Giovedì 18 Aprile 2024

Terroristi fuggiti a Parigi "Uccisero mio padre, non cerco vendette ma solo giustizia"

Adriano Sabbadin, figlio di Lino, il macellaio ammazzato in Veneto nel ’79 "L’estradizione andava fatta 40 anni fa. Il perdono? Per riceverlo va prima chiesto". Oggi la decisione della Cassazione francese sui militanti ancora liberi.

Terroristi fuggiti a Parigi  "Uccisero mio padre,  non cerco vendette  ma solo giustizia"

Terroristi fuggiti a Parigi "Uccisero mio padre, non cerco vendette ma solo giustizia"

di Francesco

Ghidetti

"Avevo 17 anni, ero giovanissimo e felice. Mia madre 42, le mie sorelle 12 e 6. E poi quel maledetto 16 febbraio 1979. Che, da allora, non mi ha mai abbandonato". La voce di Adriano Sabbadin è ferma. Ma si sente che l’emozione sta per stringerlo in una morsa soffocante. Alza la serranda di quella macelleria a Santa Maria di Sala, due passi da Venezia, dove i killer dei Pac, i Proletari armati per il comunismo, uccisero il padre Lino, classe 1933. Terribile coincidenza: in quel giorno, a Milano, il gioielliere Pierluigi Torregiani veniva assassinato da un altro commando dei Pac. Entrambi, Lino e Pierluigi, si erano, tempo prima, difesi da dei rapinatori. Uccidendoli (anche se il figlio di Torregiani nega la responsabilità del padre). Per questo, a detta dei Pac, andavano puniti. Un segnale di solidarietà alla “piccola malavita” che, parole dei Pac (dopo Br e Prima Linea, il gruppo più sanguinario) "con le rapine porta avanti il bisogno di giusta riappropriazione del reddito e di rifiuto del lavoro".

Adriano alza la serranda di quella macelleria, la macelleria del padre, perché ci lavora insieme a una delle sorelle. "Mi trovai tutto addosso. Non potevo fare altro, avevo poca esperienza. All’inizio è stata durissima. Dovevo imparare".

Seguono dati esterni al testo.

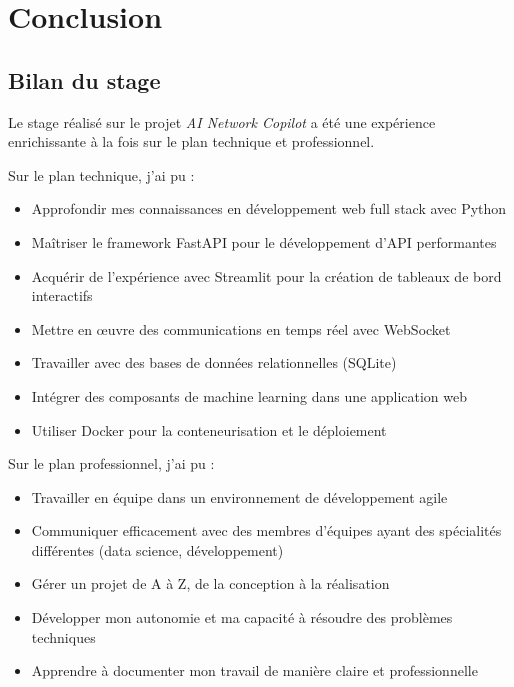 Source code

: \documentclass[12pt,a4paper]{report}
\begin{document}
\chapter{Conclusion}
\section{Bilan du stage}
Le stage réalisé sur le projet \textit{AI Network Copilot} a été une expérience enrichissante à la fois sur le plan technique et professionnel.

Sur le plan technique, j'ai pu :
\begin{itemize}
    \item Approfondir mes connaissances en développement web full stack avec Python
    \item Maîtriser le framework FastAPI pour le développement d'API performantes
    \item Acquérir de l'expérience avec Streamlit pour la création de tableaux de bord interactifs
    \item Mettre en œuvre des communications en temps réel avec WebSocket
    \item Travailler avec des bases de données relationnelles (SQLite)
    \item Intégrer des composants de machine learning dans une application web
    \item Utiliser Docker pour la conteneurisation et le déploiement
\end{itemize}

Sur le plan professionnel, j'ai pu :
\begin{itemize}
    \item Travailler en équipe dans un environnement de développement agile
    \item Communiquer efficacement avec des membres d'équipes ayant des spécialités différentes (data science, développement)
    \item Gérer un projet de A à Z, de la conception à la réalisation
    \item Développer mon autonomie et ma capacité à résoudre des problèmes techniques
    \item Apprendre à documenter mon travail de manière claire et professionnelle
\end{itemize}
\end{document}
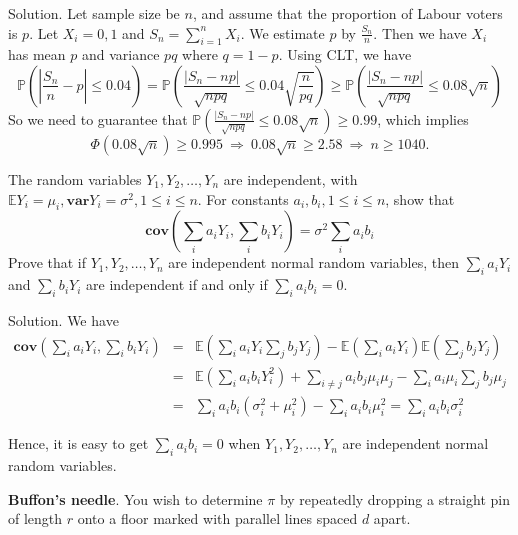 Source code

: Solution. Let sample size be $n$, and assume that the proportion of Labour voters is $p$. Let $X_i=0,1$ and $S_n=\sum^n_{i=1}X_i$. We estimate $p$ by $\frac{S_n}{n}$. Then we have $X_i$ has mean $p$ and variance $pq$ where $q=1-p$. Using CLT, we have
\begin{equation}
\mathbb{P}\left(\left|\frac{S_n}{n}-p\right|\leq 0.04\right) = \mathbb{P}\left(\frac{ \left|S_n-np\right|}{\sqrt{npq}}\leq 0.04\sqrt{\frac{n}{pq}}\right)\geq \mathbb{P}\left(\frac{ \left|S_n-np\right|}{\sqrt{npq}}\leq 0.08\sqrt{n}\right)
\end{equation}
So we need to guarantee that $\mathbb{P}\left(\frac{ \left|S_n-np\right|}{\sqrt{npq}}\leq 0.08\sqrt{n}\right)\geq 0.99$, which implies
\begin{equation}
\Phi\left(0.08\sqrt{n}\right) \geq 0.995 \ \Rightarrow \ 0.08\sqrt{n} \geq 2.58 \ \Rightarrow \ n\geq 1040.
\end{equation}


\item The random variables $Y_1,Y_2,\dots,Y_n$ are independent, with $\mathbb{E}Y_i=\mu_i,\mathbf{var}Y_i=\sigma^2,1\leq i\leq n$. For constants $a_i,b_i,1\leq i\leq n$, show that
\begin{equation}
\mathbf{cov}\left(\sum_ia_iY_i,\sum_ib_iY_i\right)=\sigma^2\sum_ia_ib_i
\end{equation}
Prove that if $Y_1,Y_2,\dots,Y_n$ are independent normal random variables, then $\sum_ia_iY_i$ and $\sum_ib_iY_i$ are independent if and only if $\sum_ia_ib_i=0$.



Solution. We have
\begin{eqnarray}
\mathbf{cov}\left(\sum_ia_iY_i,\sum_ib_iY_i\right) & = & \mathbb{E}\left(\sum_ia_iY_i\sum_jb_jY_j\right) - \mathbb{E}\left(\sum_ia_iY_i\right)\mathbb{E}\left(\sum_jb_jY_j\right) \nonumber\\
& = & \mathbb{E}\left(\sum_ia_ib_iY_i^2\right) + \sum_{i\ne j}a_ib_j\mu_i\mu_j - \sum_ia_i\mu_i \sum_jb_j\mu_j \nonumber\\
& = & \sum_ia_ib_i(\sigma_i^2+\mu_i^2) - \sum_ia_ib_i\mu_i^2 = \sum_ia_ib_i\sigma_i^2
\end{eqnarray}

Hence, it is easy to get $\sum_ia_ib_i=0$ when $Y_1,Y_2,\dots,Y_n$ are independent normal random variables. 


\item {\bf Buffon's needle}. You wish to determine $\pi$ by repeatedly dropping a straight pin of length $r$ onto a floor marked with parallel lines spaced $d$ apart.

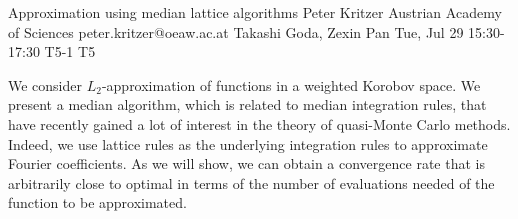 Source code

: \begin{talk}
  {Approximation using median lattice algorithms}%
  {Peter Kritzer}%
  {Austrian Academy of Sciences}%
  {peter.kritzer@oeaw.ac.at}%
  {Takashi Goda, Zexin Pan}%
  {}%
  {Tue, Jul 29 15:30-17:30}%
  {T5-1}%
  {T5}%
  
				
			
We consider $L_2$-approximation of functions in a weighted Korobov space. We present a median algorithm, which is related to median integration rules, that have recently gained a lot of interest in the theory of quasi-Monte Carlo methods. Indeed, we use lattice rules as the underlying integration rules to approximate Fourier coefficients. As we will show, we can obtain a convergence rate that is arbitrarily close to optimal in terms of the number of evaluations needed of the function to be approximated.
\end{talk}

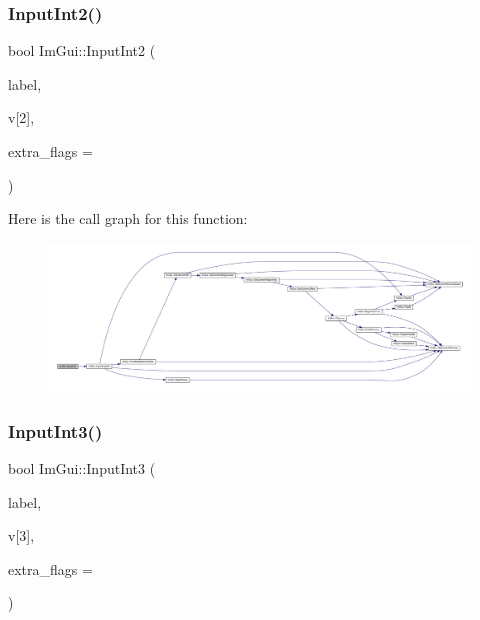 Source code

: \subsubsection{\texorpdfstring{Input\+Int2()}{InputInt2()}}
{\footnotesize\ttfamily bool Im\+Gui\+::\+Input\+Int2 (\begin{DoxyParamCaption}\item[{const char $\ast$}]{label,  }\item[{int}]{v\mbox{[}2\mbox{]},  }\item[{\mbox{\hyperlink{imgui_8h_a7d2c6153a6b9b5d3178ce82434ac9fb8}{Im\+Gui\+Input\+Text\+Flags}}}]{extra\+\_\+flags = {} }\end{DoxyParamCaption})}

Here is the call graph for this function\+:
\nopagebreak
\begin{figure}[H]
\begin{center}
\leavevmode
\includegraphics[width=350pt]{namespace_im_gui_a4142cc4545d789d76d51dee61c959a03_cgraph}
\end{center}
\end{figure}
\mbox{\label{namespace_im_gui_ab02fc4a19ed153984d3585296e1c74b1}} 
\subsubsection{\texorpdfstring{Input\+Int3()}{InputInt3()}}
{\footnotesize\ttfamily bool Im\+Gui\+::\+Input\+Int3 (\begin{DoxyParamCaption}\item[{const char $\ast$}]{label,  }\item[{int}]{v\mbox{[}3\mbox{]},  }\item[{\mbox{\hyperlink{imgui_8h_a7d2c6153a6b9b5d3178ce82434ac9fb8}{Im\+Gui\+Input\+Text\+Flags}}}]{extra\+\_\+flags = {} }\end{DoxyParamCaption})}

Adriano, che cosa ne pensa del perdono?

"Io sono credente. Ma perdono solo chi chiede di essere perdonato".

Oggi la decisione della Cassazione francese sull’estradizione dei dieci terroristi: che si aspetta?

"Mah... Francamente ho poche speranze. E poi...".

Adriano si ferma, scuote la testa.

E poi?

"L’estradizione andava fatta quaranta anni fa".

Però se la giustizia francese decidesse per il sì...

"Sarei contento. Non per vendetta, bensì per giustizia".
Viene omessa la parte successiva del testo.